Kaln glared at it, but grudgingly repeated the instructions it had already drilled into him.  “A Timekeeper artifact, resembling an archway made of grandfather clocks.”

“Where is this artifact?”

“You mean, where in the lair of the seven bloody dragons?”

“Yes.  Specifically.”

He sighed.  “It’s in the cavern straight across from the entrance.  Up the steps and through the farthest door.”

“And what are you going to do with this artifact?”

It was like a compulsion, at this point in his young life.  The Entity hadn’t been wrong that his upbringing and training in the Royal Archives left him powerfully inclined to listen closely, absorb details instantly, and be able to not only parrot them back but follow precise and complex instructions after being told once.

“Set all six clock faces to midnight, pull the hands till they point straight outward from the faces, then replace whatever is in the compartment in the arch’s capstone with the shadow crystal, and finally step through the gate.”

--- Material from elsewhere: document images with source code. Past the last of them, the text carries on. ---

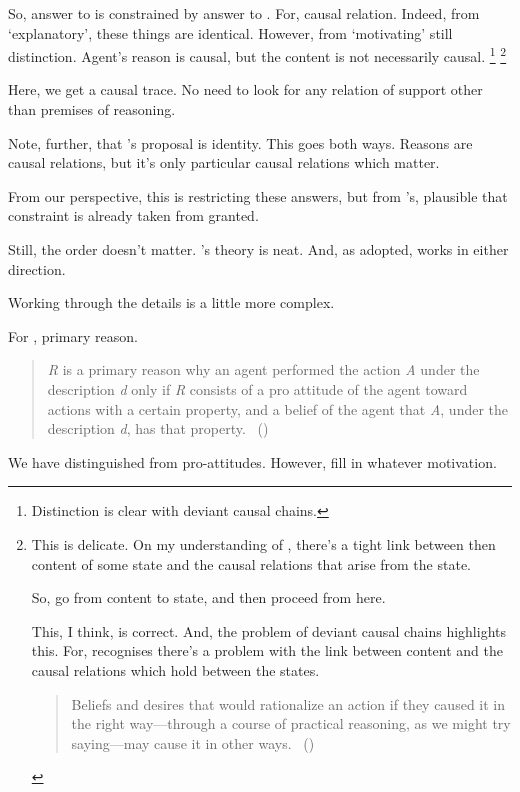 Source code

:\begin{note}
  So, answer to \qWhy{} is constrained by answer to \qHow{}.
  For, causal relation.
  Indeed, from `explanatory', these things are identical.
  However, from `motivating' still distinction.
  Agent's reason is causal, but the content is not necessarily causal.%
  \footnote{
    Distinction is clear with deviant causal chains.
  }
  \footnote{
    This is delicate.
  On my understanding of \citeauthor{Davidson:1963aa}, there's a tight link between then content of some state and the causal relations that arise from the state.

  So, go from content to state, and then proceed from here.

  This, I think, is correct.
  And, the problem of deviant causal chains highlights this.
  For, \citeauthor{Davidson:1963aa} recognises there's a problem with the link between content and the causal relations which hold between the states.

  \begin{quote}
    Beliefs and desires that would rationalize an action if they caused it in the right way—through a course of practical reasoning, as we might try saying---may cause it in other ways.%
    \mbox{ }\hfill\mbox{(\citeyear[79]{Davidson:1973vd})}
  \end{quote}
  }

  Here, we get a causal trace.
  No need to look for any relation of support other than premises of reasoning.

  Note, further, that \citeauthor{Davidson:1963aa}'s proposal is identity.
  This goes both ways.
  Reasons are causal relations, but it's only particular causal relations which matter.

  From our perspective, this is restricting these answers, but from \citeauthor{Davidson:1963aa}'s, plausible that constraint is already taken from granted.

  Still, the order doesn't matter.
  \citeauthor{Davidson:1963aa}'s theory is neat.
  And, as adopted, works in either direction.
\end{note}

\begin{note}
  Working through the details is a little more complex.
\end{note}

\begin{note}
  For \citeauthor{Davidson:1963aa}, primary reason.

  \begin{quote}
    \emph{R} is a primary reason why an agent performed the action \emph{A} under the description \emph{d} only if \emph{R} consists of a pro attitude of the agent toward actions with a certain property, and a belief of the agent that \emph{A}, under the description \emph{d}, has that property.\newline
    \mbox{ }\hfill\mbox{(\citeyear[687]{Davidson:1963aa})}
  \end{quote}

  We have distinguished \qWhy{} from pro-attitudes.
  However, fill in whatever motivation.
\end{note}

Just because he instinctively repeated directions on which he’d been trained didn’t mean he planned to go through with this absurd scheme, necessarily.  Having satisfied that compulsion, he quickly continued before the Entity could chime in again.

“But!  That still doesn’t mean I’m willing to face down seven dragons for this!  And even still, to this day, you haven’t told me what that will do.”

“Everything, Kaln,” the Entity said in a breathlessly passionate tone.  “Everything. This final step will grant you the power to enact retribution on all who have wronged you.  Upon Lady Haktria and all her noble friends, on the Lord Scribe and whoever else in the Archives you judge worthy of comeuppance.  Upon the Regent himself if you decide he deserves it.  That’s the thing: you will be the one who decides.  Make those who thought they could toy with the powerless understand what that feels like.”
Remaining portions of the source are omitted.